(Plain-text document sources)
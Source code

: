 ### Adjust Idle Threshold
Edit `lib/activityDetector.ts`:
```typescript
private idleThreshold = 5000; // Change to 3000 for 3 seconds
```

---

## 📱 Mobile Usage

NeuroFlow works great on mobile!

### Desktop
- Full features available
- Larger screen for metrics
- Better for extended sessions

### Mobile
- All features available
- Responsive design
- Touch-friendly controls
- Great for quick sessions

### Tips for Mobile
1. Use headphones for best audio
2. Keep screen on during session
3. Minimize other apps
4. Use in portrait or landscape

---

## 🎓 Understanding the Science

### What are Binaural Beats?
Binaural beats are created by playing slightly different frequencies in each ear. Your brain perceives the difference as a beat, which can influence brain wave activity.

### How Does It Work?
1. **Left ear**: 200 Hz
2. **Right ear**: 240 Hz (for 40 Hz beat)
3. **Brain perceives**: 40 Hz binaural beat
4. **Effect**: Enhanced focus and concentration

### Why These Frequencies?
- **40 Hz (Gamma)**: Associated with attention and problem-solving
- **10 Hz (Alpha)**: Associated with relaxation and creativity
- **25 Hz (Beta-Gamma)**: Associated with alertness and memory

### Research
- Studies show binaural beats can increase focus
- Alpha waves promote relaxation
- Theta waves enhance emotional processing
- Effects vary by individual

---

**EXERCISE PROMPT**:
The answer should consist of the lines from the first line of the entries through the line with "### What are Binaural Beats?", copied exactly.

**EXERCISE ANSWER**:
Source code

: ### Adjust Idle Threshold
Edit `lib/activityDetector.ts`:
```typescript
private idleThreshold = 5000; // Change to 3000 for 3 seconds
```

---

## 📱 Mobile Usage

NeuroFlow works great on mobile!

### Desktop
- Full features available
- Larger screen for metrics
- Better for extended sessions

### Mobile
- All features available
- Responsive design
- Touch-friendly controls
- Great for quick sessions

### Tips for Mobile
1. Use headphones for best audio
2. Keep screen on during session
3. Minimize other apps
4. Use in portrait or landscape

---

## 🎓 Understanding the Science

### What are Binaural Beats?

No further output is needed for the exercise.